Historias, historias, cuentos falsos que recrea con un cinismo impúdico para confirmar no su falta de talento, que lo tiene; sino su falta de voluntad para el trabajo creativo. Historias que no son sino extensiones de su pobre vida dedicada a la contemplación del éxito ajeno, a la inercia de no poder escribir porque trabaja dentro y fuera de casa porque tiene que llevar a los niños al colegio porque hace frío porque hace calor porque me siento mal. Y así día tras día va aplazando ese momento que acaricia desde los 20 años. Roza con los dedos las posibilidades sin atreverse a realizarlas y cuando, por fin, un día se despierta con la voluntad agudizada se dice convencida que hoy si se sentará a escribir esa historia que tiene detenida en su garganta como un sollozo. Y va a la cocina y se prepara un café suave y lo sirve en un vaso transparente y se sienta frente al ordenador y lo enciende y entonces se dice que primero abrirá el correo para ver si me ha escrito alguien o para encontrar aquella señal que lleva esperando desde siempre; señal, marca, huella que un día aparecerá como por arte de magia pero no sabe exactamente de qué se trata ni que asunto cambiará con ello. Así que se sienta frente el ordenador y abre sus cinco correos que empieza a ver uno por uno, con parsimonia. Poco a poco va borrando los mensajes basura de grupos contestatarios, páginas de autoayuda, publicidad de móviles, disfrute de estas navidades comprando en el Corte Inglés, alguien te busca, pasa esta cadena para que tengas diez años de buena suerte... y los spam, malditos intrusos, que se multiplican. Con desgano descubre que le ha escrito su amiga de juventud y entonces decide escribirle antes de empezar con la historia largamente pensada. Y ya son las once del día y tengo que parar para recoger un poco la casa, limpiar el polvo, hacer las camas y la comida, para después ir a buscar a los niños al colegio. Y ya se ha ido la mañana y hoy tampoco he escrito nada pero no importa, mañana me levanto más pronto y seguro que alcanzo a escribir un par de páginas porque ahora si estoy animada, ahora sí voy a empezar a contar todo lo que llevo dentro.
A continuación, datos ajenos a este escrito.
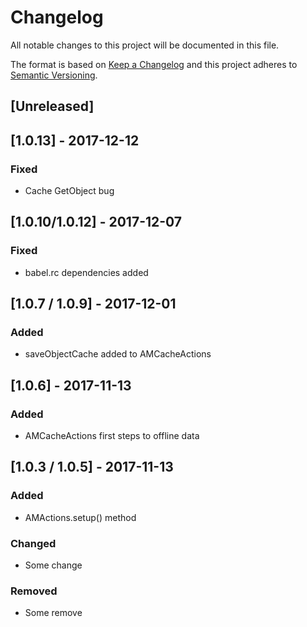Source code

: # Changelog
All notable changes to this project will be documented in this file.

The format is based on [Keep a Changelog](http://keepachangelog.com/en/1.0.0/)
and this project adheres to [Semantic Versioning](http://semver.org/spec/v2.0.0.html).

## [Unreleased]

## [1.0.13] - 2017-12-12
### Fixed
- Cache GetObject bug

## [1.0.10/1.0.12] - 2017-12-07
### Fixed
- babel.rc dependencies added

## [1.0.7 / 1.0.9] - 2017-12-01
### Added
- saveObjectCache added to AMCacheActions

## [1.0.6] - 2017-11-13
### Added
- AMCacheActions first steps to offline data

## [1.0.3 / 1.0.5] - 2017-11-13
### Added
- AMActions.setup() method

### Changed
- Some change

### Removed
- Some remove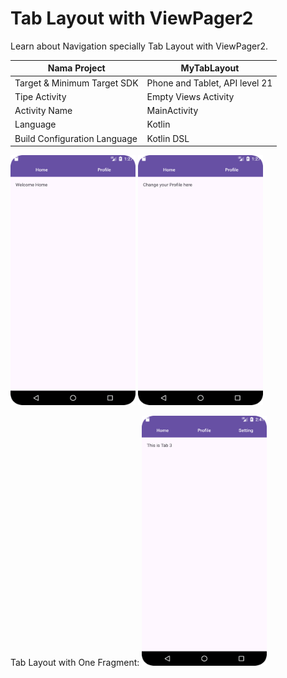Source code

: # Tab Layout with ViewPager2

Learn about Navigation specially Tab Layout with ViewPager2.

| Nama Project                  | MyTabLayout                    |
|-------------------------------|--------------------------------|
| Target & Minimum Target SDK   | Phone and Tablet, API level 21 |
| Tipe Activity                 | Empty Views Activity           | 
| Activity Name                 | MainActivity                   |
| Language                      | Kotlin                         |
| Build Configuration Language  | Kotlin DSL                     |

<img src="preview_1.png" alt="Preview 1" width="200" height="400">
<img src="preview_2.png" alt="Preview 2" width="200" height="400">

Tab Layout with One Fragment:
<img src="preview_3.png" alt="Preview 3" width="200" height="400">

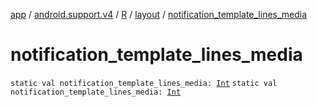 [app](../../../index.md) / [android.support.v4](../../index.md) / [R](../index.md) / [layout](index.md) / [notification_template_lines_media](./notification_template_lines_media.md)

# notification_template_lines_media

`static val notification_template_lines_media: `[`Int`](https://kotlinlang.org/api/latest/jvm/stdlib/kotlin/-int/index.html)
`static val notification_template_lines_media: `[`Int`](https://kotlinlang.org/api/latest/jvm/stdlib/kotlin/-int/index.html)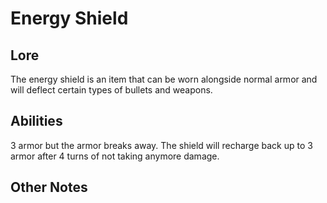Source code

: # Energy Shield
## Lore
The energy shield is an item that can be worn alongside normal armor and will deflect certain types of bullets and weapons. 

## Abilities
3 armor but the armor breaks away. The shield will recharge back up to 3 armor after 4 turns of not taking anymore damage. 

## Other Notes
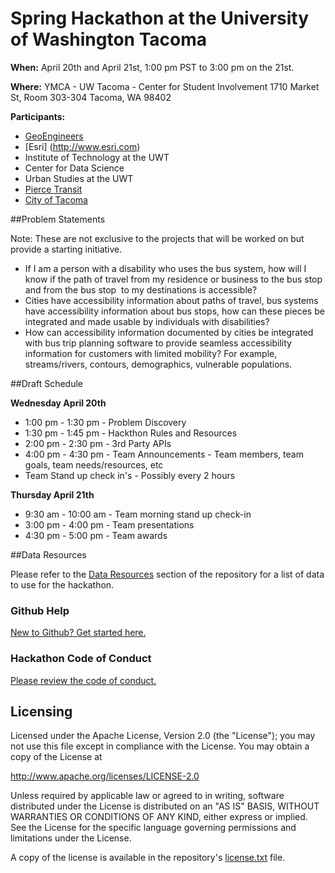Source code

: # Spring Hackathon at the University of Washington Tacoma

<b>When:</b> April 20th and April 21st, 1:00 pm PST to 3:00 pm on the 21st.

<b>Where:</b> YMCA - UW Tacoma - Center for Student Involvement
1710 Market St, Room 303-304
Tacoma, WA 98402

<b>Participants:</b>
* [GeoEngineers](http://www.geoengineers.com)
* [Esri] (http://www.esri.com)
* Institute of Technology at the UWT
* Center for Data Science
* Urban Studies at the UWT
* [Pierce Transit](http://www.piercetransit.org/)
* [City of Tacoma](http://www.cityoftacoma.org/)

##Problem Statements

Note: These are not exclusive to the projects that will be worked on but provide a starting initiative.

* If I am a person with a disability who uses the bus system, how will I know if the path of travel from my residence or business to the bus stop and from the bus stop  to my destinations is accessible?
* Cities have accessibility information about paths of travel, bus systems have accessibility information about bus stops, how can these pieces be integrated and made usable by individuals with disabilities? 
* How can accessibility information documented by cities be integrated with bus trip planning software to provide seamless accessibility information for customers with limited mobility? For example, streams/rivers, contours, demographics, vulnerable populations.

##Draft Schedule

<b>Wednesday April 20th</b>
* 1:00 pm - 1:30 pm - Problem Discovery
* 1:30 pm - 1:45 pm - Hackthon Rules and Resources
* 2:00 pm - 2:30 pm - 3rd Party APIs
* 4:00 pm - 4:30 pm - Team Announcements - Team members, team goals, team needs/resources, etc
* Team Stand up check in's - Possibly every 2 hours

<b>Thursday April 21th</b>
* 9:30 am - 10:00 am - Team morning stand up check-in
* 3:00 pm - 4:00 pm - Team presentations
* 4:30 pm - 5:00 pm - Team awards

##Data Resources

Please refer to the [Data Resources](https://github.com/GeoEngineers/tacoma_ada_hackathon/blob/master/datasources.md) section of the repository for a list of data to use for the hackathon.

### Github Help
[New to Github? Get started here.](http://htmlpreview.github.com/?https://github.com/Esri/esri.github.com/blob/master/help/esri-getting-to-know-github.html)

### Hackathon Code of Conduct
[Please review the code of conduct.](codeofconduct.md)

## Licensing

Licensed under the Apache License, Version 2.0 (the "License");
you may not use this file except in compliance with the License.
You may obtain a copy of the License at

   http://www.apache.org/licenses/LICENSE-2.0

Unless required by applicable law or agreed to in writing, software
distributed under the License is distributed on an "AS IS" BASIS,
WITHOUT WARRANTIES OR CONDITIONS OF ANY KIND, either express or implied.
See the License for the specific language governing permissions and
limitations under the License.

A copy of the license is available in the repository's
[license.txt](license.txt) file.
Martha Cecilia Cedeño Pérez

Comentarios

Anónimo ha dicho que…
Estamos impacientes por leer tus páginas...sin más retrasos,sin volver la vista atrás:aquí y ahora escribes y disfrutas.
Mil besitos.
Amiga, gracias por tu voz de aliento constante; por estar siempre ahí y brindarme tu amistad. Tus palabras siempre animan y reconfortan.
Y si, estoy en mi pelea personal con las palabras.
Un abrazo que te llegue hasta la niebla de Londres...
Martha
Sabes que espero a la literata que hay en tí, espero tus obras. Siempre con ánimo, estoy contigo.